WHAT YOU SHOULD DO: Identify all lines in the listing that include the word "have", and copy them out.

EXERCISE INPUTS:
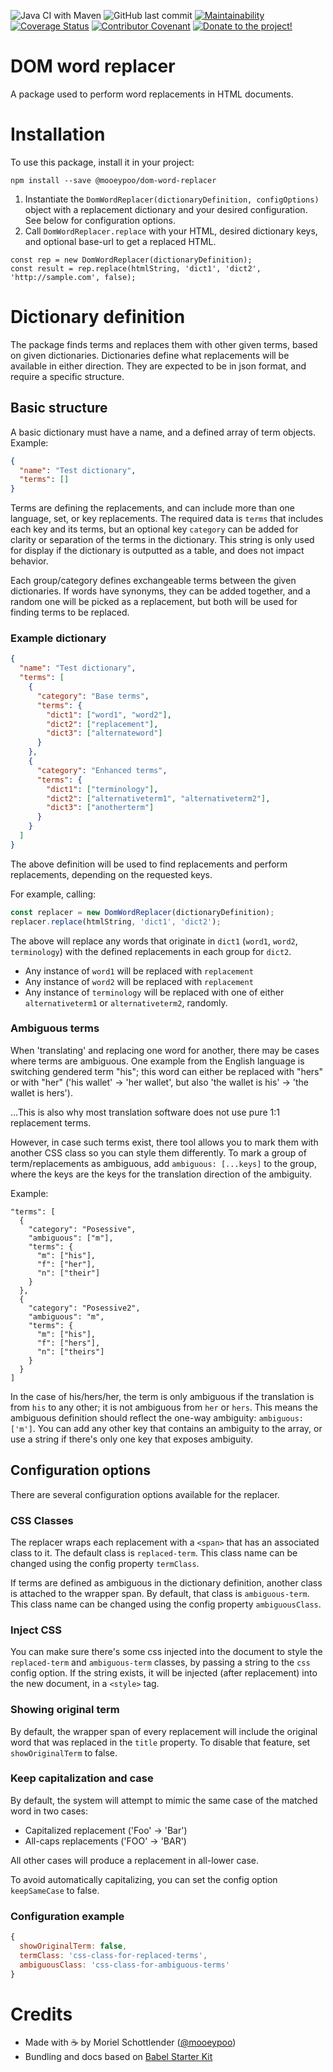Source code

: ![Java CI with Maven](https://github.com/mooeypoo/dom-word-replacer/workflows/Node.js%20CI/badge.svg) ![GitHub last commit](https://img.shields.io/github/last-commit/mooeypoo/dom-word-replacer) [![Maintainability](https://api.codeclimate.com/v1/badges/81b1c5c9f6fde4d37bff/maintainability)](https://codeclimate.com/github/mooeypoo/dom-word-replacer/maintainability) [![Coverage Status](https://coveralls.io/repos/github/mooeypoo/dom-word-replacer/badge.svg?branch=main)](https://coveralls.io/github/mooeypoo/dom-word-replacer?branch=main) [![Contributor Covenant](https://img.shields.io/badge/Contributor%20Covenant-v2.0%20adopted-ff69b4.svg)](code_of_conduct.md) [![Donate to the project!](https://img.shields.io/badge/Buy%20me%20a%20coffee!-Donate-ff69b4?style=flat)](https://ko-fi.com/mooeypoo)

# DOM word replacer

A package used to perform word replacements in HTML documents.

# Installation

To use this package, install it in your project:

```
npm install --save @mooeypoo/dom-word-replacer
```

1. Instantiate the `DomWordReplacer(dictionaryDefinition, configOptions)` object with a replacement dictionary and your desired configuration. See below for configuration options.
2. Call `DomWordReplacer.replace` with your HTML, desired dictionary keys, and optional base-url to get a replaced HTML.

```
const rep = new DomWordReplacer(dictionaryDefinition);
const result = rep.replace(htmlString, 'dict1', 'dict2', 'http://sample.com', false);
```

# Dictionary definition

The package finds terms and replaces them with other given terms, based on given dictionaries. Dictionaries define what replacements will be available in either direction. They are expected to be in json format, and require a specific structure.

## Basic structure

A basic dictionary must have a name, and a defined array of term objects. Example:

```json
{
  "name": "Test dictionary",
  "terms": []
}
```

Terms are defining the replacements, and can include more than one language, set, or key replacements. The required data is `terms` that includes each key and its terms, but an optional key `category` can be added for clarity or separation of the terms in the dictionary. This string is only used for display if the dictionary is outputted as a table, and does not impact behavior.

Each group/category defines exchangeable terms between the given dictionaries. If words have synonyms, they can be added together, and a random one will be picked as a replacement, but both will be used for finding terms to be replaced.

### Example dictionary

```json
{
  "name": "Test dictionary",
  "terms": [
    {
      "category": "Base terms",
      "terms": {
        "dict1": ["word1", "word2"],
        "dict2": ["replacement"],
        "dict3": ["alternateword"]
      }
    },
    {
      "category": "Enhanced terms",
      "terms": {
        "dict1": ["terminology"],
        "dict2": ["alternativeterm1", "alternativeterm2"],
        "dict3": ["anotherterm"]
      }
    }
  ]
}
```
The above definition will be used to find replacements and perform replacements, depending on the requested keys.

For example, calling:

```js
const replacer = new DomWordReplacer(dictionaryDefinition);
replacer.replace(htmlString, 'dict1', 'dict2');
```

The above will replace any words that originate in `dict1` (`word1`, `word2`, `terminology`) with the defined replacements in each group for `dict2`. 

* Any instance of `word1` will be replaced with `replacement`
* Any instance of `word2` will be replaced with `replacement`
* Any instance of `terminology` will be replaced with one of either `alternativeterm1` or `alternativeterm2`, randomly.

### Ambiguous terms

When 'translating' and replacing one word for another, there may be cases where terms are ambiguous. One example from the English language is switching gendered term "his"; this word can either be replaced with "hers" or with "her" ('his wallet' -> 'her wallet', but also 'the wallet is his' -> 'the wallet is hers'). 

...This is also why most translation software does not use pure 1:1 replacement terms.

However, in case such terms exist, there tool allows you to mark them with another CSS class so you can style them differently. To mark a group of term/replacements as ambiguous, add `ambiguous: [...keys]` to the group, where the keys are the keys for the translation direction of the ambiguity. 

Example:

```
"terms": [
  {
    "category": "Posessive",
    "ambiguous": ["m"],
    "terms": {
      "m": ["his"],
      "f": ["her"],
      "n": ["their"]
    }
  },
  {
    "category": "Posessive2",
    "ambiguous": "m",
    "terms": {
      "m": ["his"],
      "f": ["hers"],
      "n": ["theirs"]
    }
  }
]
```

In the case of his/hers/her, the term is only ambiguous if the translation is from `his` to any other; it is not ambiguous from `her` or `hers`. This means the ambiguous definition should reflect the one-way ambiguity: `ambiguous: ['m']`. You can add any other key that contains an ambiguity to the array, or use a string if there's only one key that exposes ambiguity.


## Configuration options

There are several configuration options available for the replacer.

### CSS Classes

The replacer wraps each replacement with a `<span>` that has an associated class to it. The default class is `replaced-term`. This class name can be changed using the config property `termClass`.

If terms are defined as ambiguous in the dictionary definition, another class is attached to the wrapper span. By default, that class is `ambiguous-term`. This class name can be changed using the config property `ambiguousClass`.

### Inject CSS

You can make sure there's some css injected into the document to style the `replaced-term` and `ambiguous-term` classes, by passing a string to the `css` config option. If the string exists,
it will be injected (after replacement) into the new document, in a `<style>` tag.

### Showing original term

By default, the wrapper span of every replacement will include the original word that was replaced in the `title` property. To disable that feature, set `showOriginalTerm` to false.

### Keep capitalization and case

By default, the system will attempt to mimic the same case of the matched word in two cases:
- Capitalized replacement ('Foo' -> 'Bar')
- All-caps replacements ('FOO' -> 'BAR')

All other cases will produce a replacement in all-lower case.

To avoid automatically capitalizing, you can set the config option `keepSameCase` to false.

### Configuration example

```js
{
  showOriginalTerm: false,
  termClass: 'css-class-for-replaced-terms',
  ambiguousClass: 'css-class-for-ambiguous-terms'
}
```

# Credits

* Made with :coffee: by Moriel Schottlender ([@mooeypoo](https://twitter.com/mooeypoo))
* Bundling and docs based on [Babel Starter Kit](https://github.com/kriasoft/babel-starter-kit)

ANSWER:
A basic dictionary must have a name, and a defined array of term objects. Example:
Each group/category defines exchangeable terms between the given dictionaries. If words have synonyms, they can be added together, and a random one will be picked as a replacement, but both will be used for finding terms to be replaced.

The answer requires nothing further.